**** Given data ****

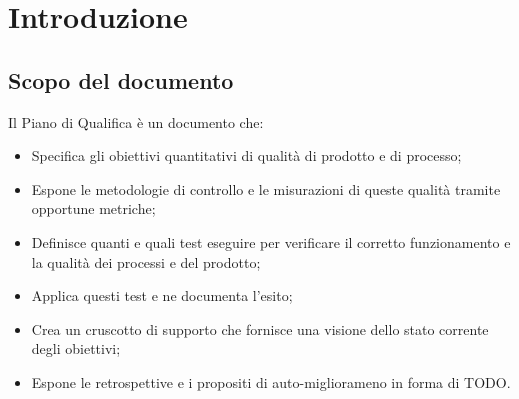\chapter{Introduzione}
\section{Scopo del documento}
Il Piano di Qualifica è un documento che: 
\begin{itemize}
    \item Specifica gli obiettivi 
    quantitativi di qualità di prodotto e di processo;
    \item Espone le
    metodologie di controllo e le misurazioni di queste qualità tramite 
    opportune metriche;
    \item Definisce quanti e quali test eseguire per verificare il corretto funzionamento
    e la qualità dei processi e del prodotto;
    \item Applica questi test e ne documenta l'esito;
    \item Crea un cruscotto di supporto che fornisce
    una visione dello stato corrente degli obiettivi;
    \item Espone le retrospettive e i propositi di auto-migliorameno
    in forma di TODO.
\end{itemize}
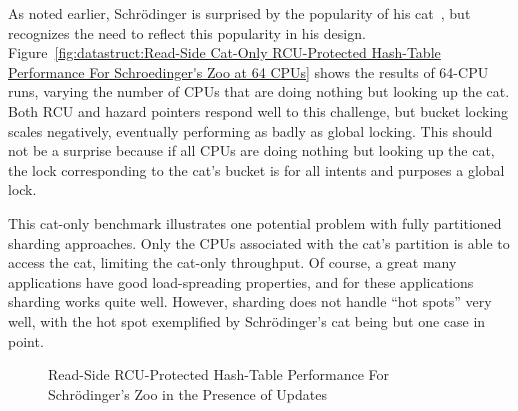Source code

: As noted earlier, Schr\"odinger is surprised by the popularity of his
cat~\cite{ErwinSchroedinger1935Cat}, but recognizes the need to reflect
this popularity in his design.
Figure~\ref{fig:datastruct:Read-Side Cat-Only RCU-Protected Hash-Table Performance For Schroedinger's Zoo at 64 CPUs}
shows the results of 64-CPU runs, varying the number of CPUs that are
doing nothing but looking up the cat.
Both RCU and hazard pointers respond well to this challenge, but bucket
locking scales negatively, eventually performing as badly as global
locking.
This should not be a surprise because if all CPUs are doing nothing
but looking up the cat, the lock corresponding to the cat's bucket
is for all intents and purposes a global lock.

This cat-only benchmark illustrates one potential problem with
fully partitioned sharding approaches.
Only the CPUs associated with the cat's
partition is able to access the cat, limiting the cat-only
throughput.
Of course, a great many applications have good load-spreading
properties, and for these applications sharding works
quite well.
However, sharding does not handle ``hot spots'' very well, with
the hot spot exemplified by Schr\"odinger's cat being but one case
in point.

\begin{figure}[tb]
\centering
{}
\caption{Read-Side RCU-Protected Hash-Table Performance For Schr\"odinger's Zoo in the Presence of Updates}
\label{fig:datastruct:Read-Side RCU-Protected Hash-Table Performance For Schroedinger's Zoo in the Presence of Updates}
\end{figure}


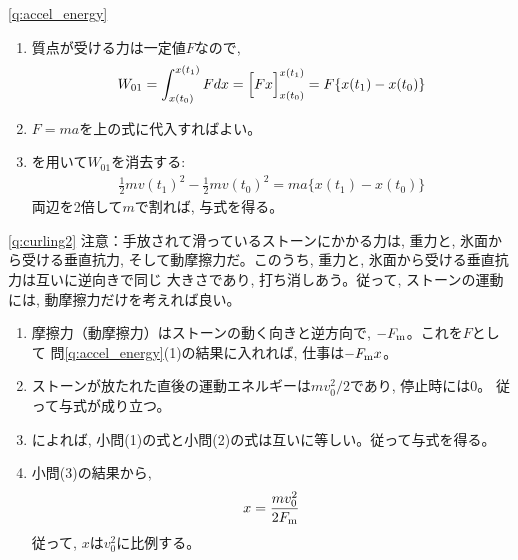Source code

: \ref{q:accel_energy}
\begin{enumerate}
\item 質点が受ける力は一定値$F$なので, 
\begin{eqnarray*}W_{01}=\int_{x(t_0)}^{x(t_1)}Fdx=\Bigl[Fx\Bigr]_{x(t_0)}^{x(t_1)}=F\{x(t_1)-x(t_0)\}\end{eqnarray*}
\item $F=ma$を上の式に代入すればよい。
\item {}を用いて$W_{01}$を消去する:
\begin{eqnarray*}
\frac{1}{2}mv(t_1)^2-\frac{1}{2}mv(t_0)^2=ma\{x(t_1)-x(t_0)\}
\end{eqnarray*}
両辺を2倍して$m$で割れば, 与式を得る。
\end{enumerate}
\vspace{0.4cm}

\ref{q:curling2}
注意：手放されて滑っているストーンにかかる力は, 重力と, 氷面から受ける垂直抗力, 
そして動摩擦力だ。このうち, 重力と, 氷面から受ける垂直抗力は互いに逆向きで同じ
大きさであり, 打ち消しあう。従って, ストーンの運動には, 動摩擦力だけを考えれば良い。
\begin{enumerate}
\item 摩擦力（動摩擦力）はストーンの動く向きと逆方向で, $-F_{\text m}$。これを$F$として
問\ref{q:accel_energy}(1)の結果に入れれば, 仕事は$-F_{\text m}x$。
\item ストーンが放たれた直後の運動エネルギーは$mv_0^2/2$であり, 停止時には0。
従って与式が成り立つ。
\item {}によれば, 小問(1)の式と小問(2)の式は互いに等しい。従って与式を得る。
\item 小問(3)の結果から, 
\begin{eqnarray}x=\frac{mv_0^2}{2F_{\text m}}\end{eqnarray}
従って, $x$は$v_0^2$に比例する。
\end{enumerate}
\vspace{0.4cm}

****
**** Given data ****

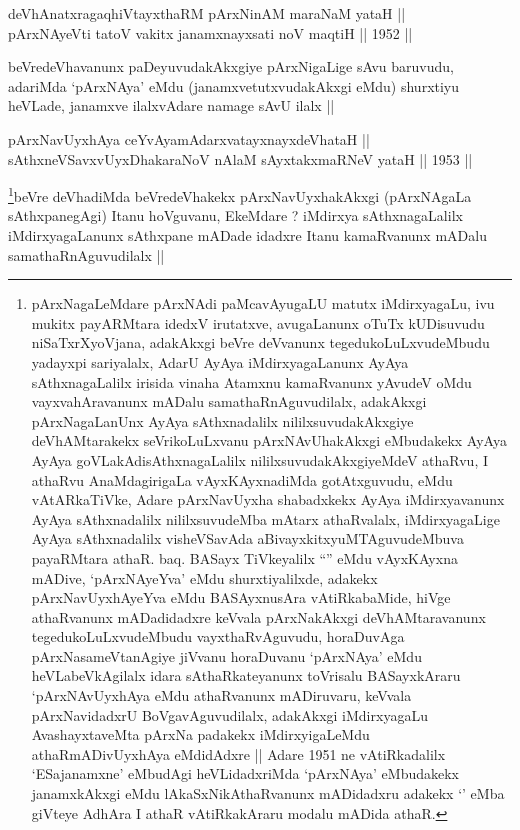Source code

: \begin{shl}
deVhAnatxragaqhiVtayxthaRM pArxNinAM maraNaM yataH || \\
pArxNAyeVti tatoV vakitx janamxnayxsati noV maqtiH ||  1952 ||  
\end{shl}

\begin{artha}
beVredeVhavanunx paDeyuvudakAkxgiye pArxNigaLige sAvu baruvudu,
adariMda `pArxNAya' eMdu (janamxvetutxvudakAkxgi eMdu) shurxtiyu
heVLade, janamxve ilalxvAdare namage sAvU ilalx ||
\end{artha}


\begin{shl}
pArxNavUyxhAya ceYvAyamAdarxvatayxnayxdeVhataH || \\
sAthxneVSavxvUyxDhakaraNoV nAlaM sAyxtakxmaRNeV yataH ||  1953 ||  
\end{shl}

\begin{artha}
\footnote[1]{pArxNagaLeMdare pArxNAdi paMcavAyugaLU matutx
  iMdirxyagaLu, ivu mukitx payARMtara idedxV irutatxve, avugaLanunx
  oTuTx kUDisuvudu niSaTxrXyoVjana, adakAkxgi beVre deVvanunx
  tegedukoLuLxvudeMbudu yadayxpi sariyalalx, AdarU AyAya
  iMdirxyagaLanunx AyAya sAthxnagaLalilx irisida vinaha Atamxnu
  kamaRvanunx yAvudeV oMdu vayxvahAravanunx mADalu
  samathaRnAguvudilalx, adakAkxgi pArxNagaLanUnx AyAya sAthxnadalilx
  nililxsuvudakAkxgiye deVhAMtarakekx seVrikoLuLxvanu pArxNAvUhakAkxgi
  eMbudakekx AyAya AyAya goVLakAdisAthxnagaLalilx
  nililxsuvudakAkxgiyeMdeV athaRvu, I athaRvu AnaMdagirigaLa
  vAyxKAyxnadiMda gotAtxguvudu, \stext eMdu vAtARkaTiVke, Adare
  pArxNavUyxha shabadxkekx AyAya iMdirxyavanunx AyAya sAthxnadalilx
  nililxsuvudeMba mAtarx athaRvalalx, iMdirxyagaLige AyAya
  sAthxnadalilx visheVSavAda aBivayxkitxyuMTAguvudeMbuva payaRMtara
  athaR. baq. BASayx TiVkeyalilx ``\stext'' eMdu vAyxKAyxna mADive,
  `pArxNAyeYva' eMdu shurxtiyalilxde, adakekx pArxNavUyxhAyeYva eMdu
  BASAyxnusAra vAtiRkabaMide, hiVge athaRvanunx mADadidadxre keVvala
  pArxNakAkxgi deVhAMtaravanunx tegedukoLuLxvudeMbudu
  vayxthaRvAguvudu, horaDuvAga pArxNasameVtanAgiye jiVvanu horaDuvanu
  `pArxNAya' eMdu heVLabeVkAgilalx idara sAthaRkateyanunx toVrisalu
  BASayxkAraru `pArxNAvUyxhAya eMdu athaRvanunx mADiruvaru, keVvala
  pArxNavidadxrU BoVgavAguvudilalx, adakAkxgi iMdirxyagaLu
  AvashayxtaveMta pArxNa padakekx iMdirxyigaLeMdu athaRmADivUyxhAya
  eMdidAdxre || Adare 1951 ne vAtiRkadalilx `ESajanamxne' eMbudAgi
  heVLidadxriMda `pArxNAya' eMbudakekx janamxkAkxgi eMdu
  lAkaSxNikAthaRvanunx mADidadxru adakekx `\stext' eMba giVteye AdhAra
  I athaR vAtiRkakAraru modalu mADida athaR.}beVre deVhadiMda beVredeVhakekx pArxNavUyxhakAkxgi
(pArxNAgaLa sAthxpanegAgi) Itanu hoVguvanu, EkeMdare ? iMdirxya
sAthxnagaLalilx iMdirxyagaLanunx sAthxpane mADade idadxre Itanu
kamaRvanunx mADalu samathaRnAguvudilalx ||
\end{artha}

****

▸ **What you need to do**
Please transcribe exactly the lines above from the line that has "athaR. baq. BASayx" up to and including the line that has "pArxNakAkxgi deVhAMtaravanunx tegedukoLuLxvudeMbudu"; no other line belongs in the answer.

▸ **Expected answer**
  athaR. baq. BASayx TiVkeyalilx ``\stext'' eMdu vAyxKAyxna mADive,
  `pArxNAyeYva' eMdu shurxtiyalilxde, adakekx pArxNavUyxhAyeYva eMdu
  BASAyxnusAra vAtiRkabaMide, hiVge athaRvanunx mADadidadxre keVvala
  pArxNakAkxgi deVhAMtaravanunx tegedukoLuLxvudeMbudu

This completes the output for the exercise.